::: Supplied material

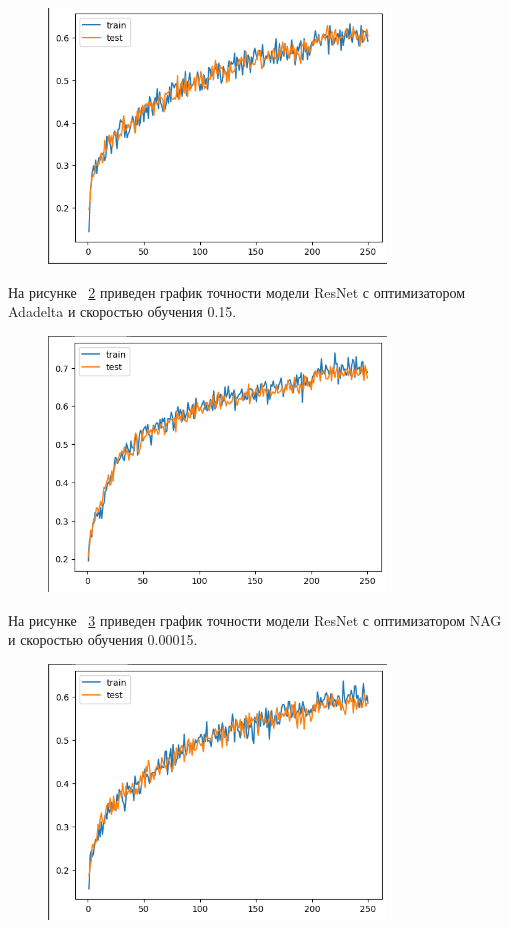 \documentclass[a4paper, 14pt]{extarticle}
\begin{document}
\begin{figure}[H]
\centering
\includegraphics[width=0.8\textwidth]{images/res9.png}
\caption{}
\label{fig:img9}
\end{figure}


На рисунке ~\ref{fig:img10} приведен график точности модели ResNet с оптимизатором Adadelta и скоростью обучения 0.15.

\begin{figure}[H]
\centering
\includegraphics[width=0.8\textwidth]{images/res10.png}
\caption{}
\label{fig:img10}
\end{figure}

На рисунке ~\ref{fig:img11} приведен график точности модели ResNet с оптимизатором NAG и скоростью обучения 0.00015.

\begin{figure}[H]
\centering
\includegraphics[width=0.8\textwidth]{images/res11.png}
\caption{}
\label{fig:img11}
\end{figure}
\end{document}
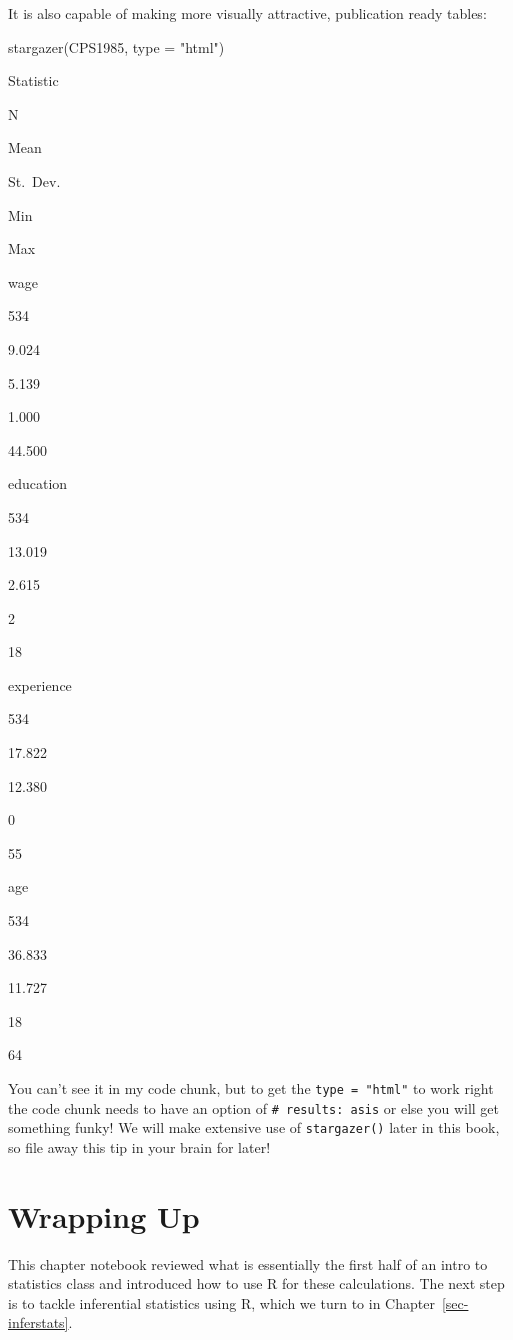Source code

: \documentclass[
  letterpaper,
]{book}
\newenvironment{Shaded}{\begin{snugshade}}{\end{snugshade}}
\newcommand{\AttributeTok}[1]{\textcolor[rgb]{0.40,0.45,0.13}{#1}}
\newcommand{\FunctionTok}[1]{\textcolor[rgb]{0.28,0.35,0.67}{#1}}
\newcommand{\NormalTok}[1]{\textcolor[rgb]{0.00,0.23,0.31}{#1}}
\newcommand{\StringTok}[1]{\textcolor[rgb]{0.13,0.47,0.30}{#1}}
\begin{document}
It is also capable of making more visually attractive, publication ready
tables:

\begin{Shaded}
\begin{Highlighting}[]
\FunctionTok{stargazer}\NormalTok{(CPS1985, }\AttributeTok{type =} \StringTok{"html"}\NormalTok{)}
\end{Highlighting}
\end{Shaded}

Statistic

N

Mean

St.~Dev.

Min

Max

wage

534

9.024

5.139

1.000

44.500

education

534

13.019

2.615

2

18

experience

534

17.822

12.380

0

55

age

534

36.833

11.727

18

64

You can't see it in my code chunk, but to get the
\texttt{type\ =\ "html"} to work right the code chunk needs to have an
option of \texttt{\#\textbar{}\ results:\ asis} or else you will get
something funky! We will make extensive use of \texttt{stargazer()}
later in this book, so file away this tip in your brain for later!

\section{Wrapping Up}\label{wrapping-up-2}

This chapter notebook reviewed what is essentially the first half of an
intro to statistics class and introduced how to use R for these
calculations. The next step is to tackle inferential statistics using R,
which we turn to in Chapter~\ref{sec-inferstats}.
\end{document}
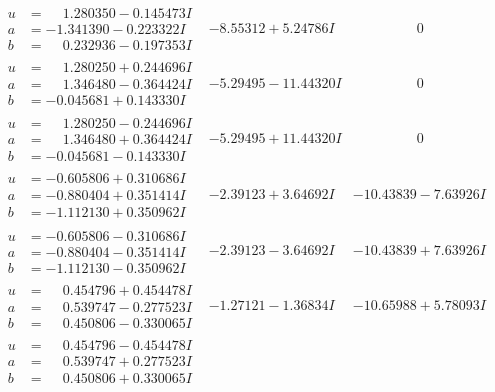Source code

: \documentclass[1p]{elsarticle_modified}
\theoremstyle{definition}
\begin{document}
$$\begin{array}{c|c|c}
\begin{aligned}
u &= \phantom{-}1.280350 - 0.145473 I \\
a &= -1.341390 - 0.223322 I \\
b &= \phantom{-}0.232936 - 0.197353 I\end{aligned}
 & -8.55312 + 5.24786 I & \phantom{-0.000000 } 0 \\ \hline\begin{aligned}
u &= \phantom{-}1.280250 + 0.244696 I \\
a &= \phantom{-}1.346480 - 0.364424 I \\
b &= -0.045681 + 0.143330 I\end{aligned}
 & -5.29495 - 11.44320 I & \phantom{-0.000000 } 0 \\ \hline\begin{aligned}
u &= \phantom{-}1.280250 - 0.244696 I \\
a &= \phantom{-}1.346480 + 0.364424 I \\
b &= -0.045681 - 0.143330 I\end{aligned}
 & -5.29495 + 11.44320 I & \phantom{-0.000000 } 0 \\ \hline\begin{aligned}
u &= -0.605806 + 0.310686 I \\
a &= -0.880404 + 0.351414 I \\
b &= -1.112130 + 0.350962 I\end{aligned}
 & -2.39123 + 3.64692 I & -10.43839 - 7.63926 I \\ \hline\begin{aligned}
u &= -0.605806 - 0.310686 I \\
a &= -0.880404 - 0.351414 I \\
b &= -1.112130 - 0.350962 I\end{aligned}
 & -2.39123 - 3.64692 I & -10.43839 + 7.63926 I \\ \hline\begin{aligned}
u &= \phantom{-}0.454796 + 0.454478 I \\
a &= \phantom{-}0.539747 - 0.277523 I \\
b &= \phantom{-}0.450806 - 0.330065 I\end{aligned}
 & -1.27121 - 1.36834 I & -10.65988 + 5.78093 I \\ \hline\begin{aligned}
u &= \phantom{-}0.454796 - 0.454478 I \\
a &= \phantom{-}0.539747 + 0.277523 I \\
b &= \phantom{-}0.450806 + 0.330065 I\end{aligned}

\end{array}$$
\end{document}
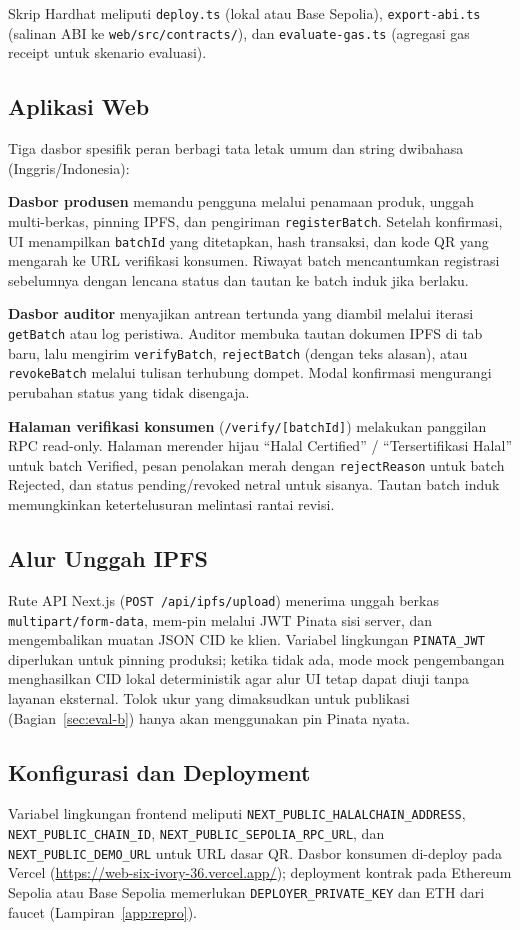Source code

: Skrip Hardhat meliputi \texttt{deploy.ts} (lokal atau Base Sepolia), \texttt{export-abi.ts} (salinan ABI ke \texttt{web/src/contracts/}), dan \texttt{evaluate-gas.ts} (agregasi gas receipt untuk skenario evaluasi).

\subsection{Aplikasi Web}
Tiga dasbor spesifik peran berbagi tata letak umum dan string dwibahasa (Inggris/Indonesia):

\textbf{Dasbor produsen} memandu pengguna melalui penamaan produk, unggah multi-berkas, pinning IPFS, dan pengiriman \texttt{registerBatch}.
Setelah konfirmasi, UI menampilkan \texttt{batchId} yang ditetapkan, hash transaksi, dan kode QR yang mengarah ke URL verifikasi konsumen.
Riwayat batch mencantumkan registrasi sebelumnya dengan lencana status dan tautan ke batch induk jika berlaku.

\textbf{Dasbor auditor} menyajikan antrean tertunda yang diambil melalui iterasi \texttt{getBatch} atau log peristiwa.
Auditor membuka tautan dokumen IPFS di tab baru, lalu mengirim \texttt{verifyBatch}, \texttt{rejectBatch} (dengan teks alasan), atau \texttt{revokeBatch} melalui tulisan terhubung dompet.
Modal konfirmasi mengurangi perubahan status yang tidak disengaja.

\textbf{Halaman verifikasi konsumen} (\texttt{/verify/[batchId]}) melakukan panggilan RPC read-only.
Halaman merender hijau ``Halal Certified'' / ``Tersertifikasi Halal'' untuk batch Verified, pesan penolakan merah dengan \texttt{rejectReason} untuk batch Rejected, dan status pending/revoked netral untuk sisanya.
Tautan batch induk memungkinkan ketertelusuran melintasi rantai revisi.

\subsection{Alur Unggah IPFS}
Rute API Next.js (\texttt{POST /api/ipfs/upload}) menerima unggah berkas \texttt{multipart/form-data}, mem-pin melalui JWT Pinata sisi server, dan mengembalikan muatan JSON CID ke klien.
Variabel lingkungan \texttt{PINATA\_JWT} diperlukan untuk pinning produksi; ketika tidak ada, mode mock pengembangan menghasilkan CID lokal deterministik agar alur UI tetap dapat diuji tanpa layanan eksternal.
Tolok ukur yang dimaksudkan untuk publikasi (Bagian~\ref{sec:eval-b}) hanya akan menggunakan pin Pinata nyata.

\subsection{Konfigurasi dan Deployment}
Variabel lingkungan frontend meliputi \texttt{NEXT\_PUBLIC\_HALALCHAIN\_ADDRESS}, \texttt{NEXT\_PUBLIC\_CHAIN\_ID}, \texttt{NEXT\_PUBLIC\_SEPOLIA\_RPC\_URL}, dan \texttt{NEXT\_PUBLIC\_DEMO\_URL} untuk URL dasar QR.
Dasbor konsumen di-deploy pada Vercel (\url{https://web-six-ivory-36.vercel.app/}); deployment kontrak pada Ethereum Sepolia atau Base Sepolia memerlukan \texttt{DEPLOYER\_PRIVATE\_KEY} dan ETH dari faucet (Lampiran~\ref{app:repro}).
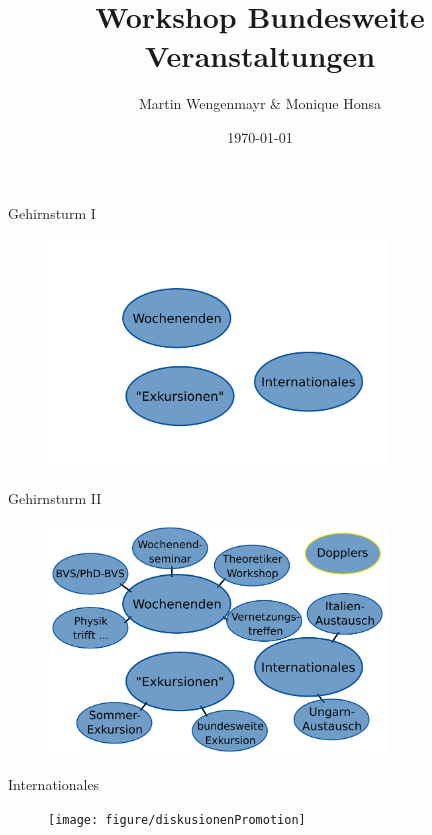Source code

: \documentclass[
]{beamer}
\title[Bundesweites]{Workshop Bundesweite Veranstaltungen}
\author[Martin & Monique]{Martin Wengenmayr & Monique Honsa}
\date{\today}
\institute[]{A-Team Promotion}
\begin{document}
\maketitle

\begin{frame}{}
 \tableofcontents
\end{frame}

\begin{frame}{Gehirnsturm I}
  \begin{figure}
   \centering
   \includegraphics[width=0.80\textwidth]{figure/brainstormBundesweit_empty}
  \end{figure}
  \end{frame}

\begin{frame}{Gehirnsturm II}
\begin{figure}
 \centering
 \includegraphics[width=0.80\textwidth]{figure/brainstormBundesweit_full}
\end{figure}
\end{frame}

\begin{frame}{Internationales}
  \begin{figure}
   \centering
   \texttt{[image: figure/diskusionenPromotion]}
  \end{figure}
\end{frame}
\end{document}
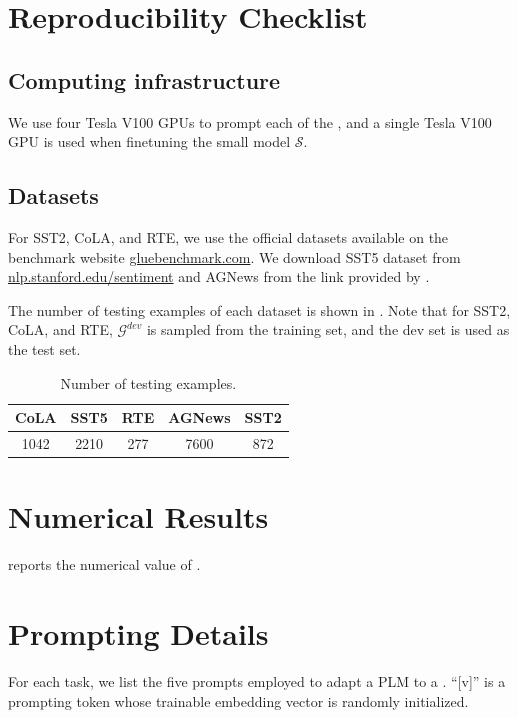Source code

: \section{Reproducibility Checklist}
\subsection{Computing infrastructure}
We use four Tesla V100 GPUs to prompt
each of the \mdrs, and
a single Tesla V100 GPU
is used when finetuning the small model
$\mathcal{S}$.

\subsection{Datasets}
For SST2, CoLA, and RTE, we use the official datasets
available on the benchmark website
\url{gluebenchmark.com}.
We download
SST5 dataset from
\url{nlp.stanford.edu/sentiment}
and AGNews
from the link provided by \citet{agdataset}.

The number of testing examples of each dataset
is shown in .
Note that for SST2, CoLA, and RTE,
$\mathcal{G}^{dev}$ is sampled from
the training set, and the dev set is used as the test set.

\begin{table}[h]
\small\centering
\begin{tabular}{|c|c|c|c|c|}
\hline
CoLA & SST5 & RTE & AGNews & SST2 \\ \hline
1042 & 2210 & 277 & 7600   & 872  \\ \hline
\end{tabular}
\caption{Number of testing examples.}
\end{table}



\section{Numerical Results}
reports the numerical
value of .


\section{Prompting Details}
For each task, 
we list the five prompts
employed to adapt a PLM  to a \mdr.
``[v]'' is a prompting token whose
trainable embedding vector is 
randomly initialized.

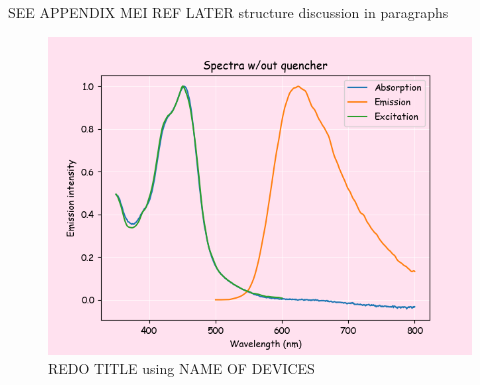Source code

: SEE APPENDIX MEI REF LATER
structure discussion in paragraphs

\begin{figure}[H]
    \centering
    \includegraphics[width = 0.7\linewidth]{part1_noq.png}
    \caption{REDO TITLE using NAME OF DEVICES}
    \label{fig:part1_noq}
\end{figure}
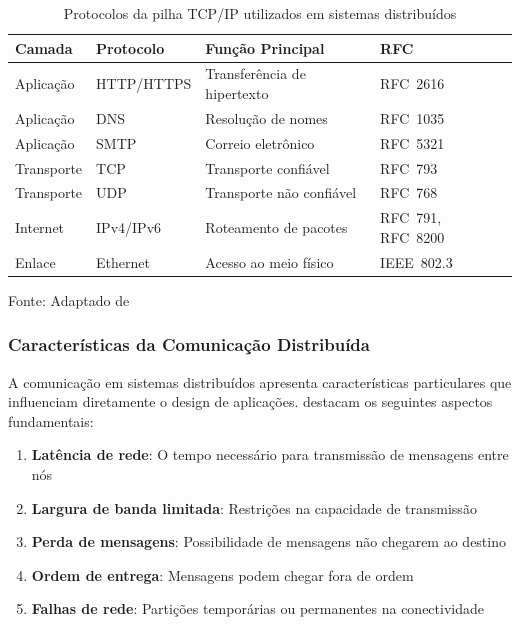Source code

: \begin{table}[H]
\centering
\caption{Protocolos da pilha TCP/IP utilizados em sistemas distribuídos}
\begin{tabular}{|l|l|l|l|}
\hline
\textbf{Camada} & \textbf{Protocolo} & \textbf{Função Principal} & \textbf{RFC} \\
\hline
Aplicação & HTTP/HTTPS & Transferência de hipertexto & RFC~2616 \\
\hline
Aplicação & DNS & Resolução de nomes & RFC~1035 \\
\hline
Aplicação & SMTP & Correio eletrônico & RFC~5321 \\
\hline
Transporte & TCP & Transporte confiável & RFC~793 \\
\hline
Transporte & UDP & Transporte não confiável & RFC~768 \\
\hline
Internet & IPv4/IPv6 & Roteamento de pacotes & RFC~791, RFC~8200 \\
\hline
Enlace & Ethernet & Acesso ao meio físico & IEEE~802.3 \\
\hline
\end{tabular}

\label{tab:protocolos_tcpip}
{\fontsize{10pt}{\baselineskip}\selectfont
Fonte: Adaptado de }
\end{table}

\subsubsection{Características da Comunicação Distribuída}

A comunicação em sistemas distribuídos apresenta características particulares que influenciam diretamente o design de aplicações.  destacam os seguintes aspectos fundamentais:

\begin{enumerate}
    \item \textbf{Latência de rede}: O tempo necessário para transmissão de mensagens entre nós
    \item \textbf{Largura de banda limitada}: Restrições na capacidade de transmissão
    \item \textbf{Perda de mensagens}: Possibilidade de mensagens não chegarem ao destino
    \item \textbf{Ordem de entrega}: Mensagens podem chegar fora de ordem
    \item \textbf{Falhas de rede}: Partições temporárias ou permanentes na conectividade
\end{enumerate}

::::::

[Exercise objective]:
After reading the records above, give the number of lines that include "includegraphics", and add nothing else.

[Your response]:
6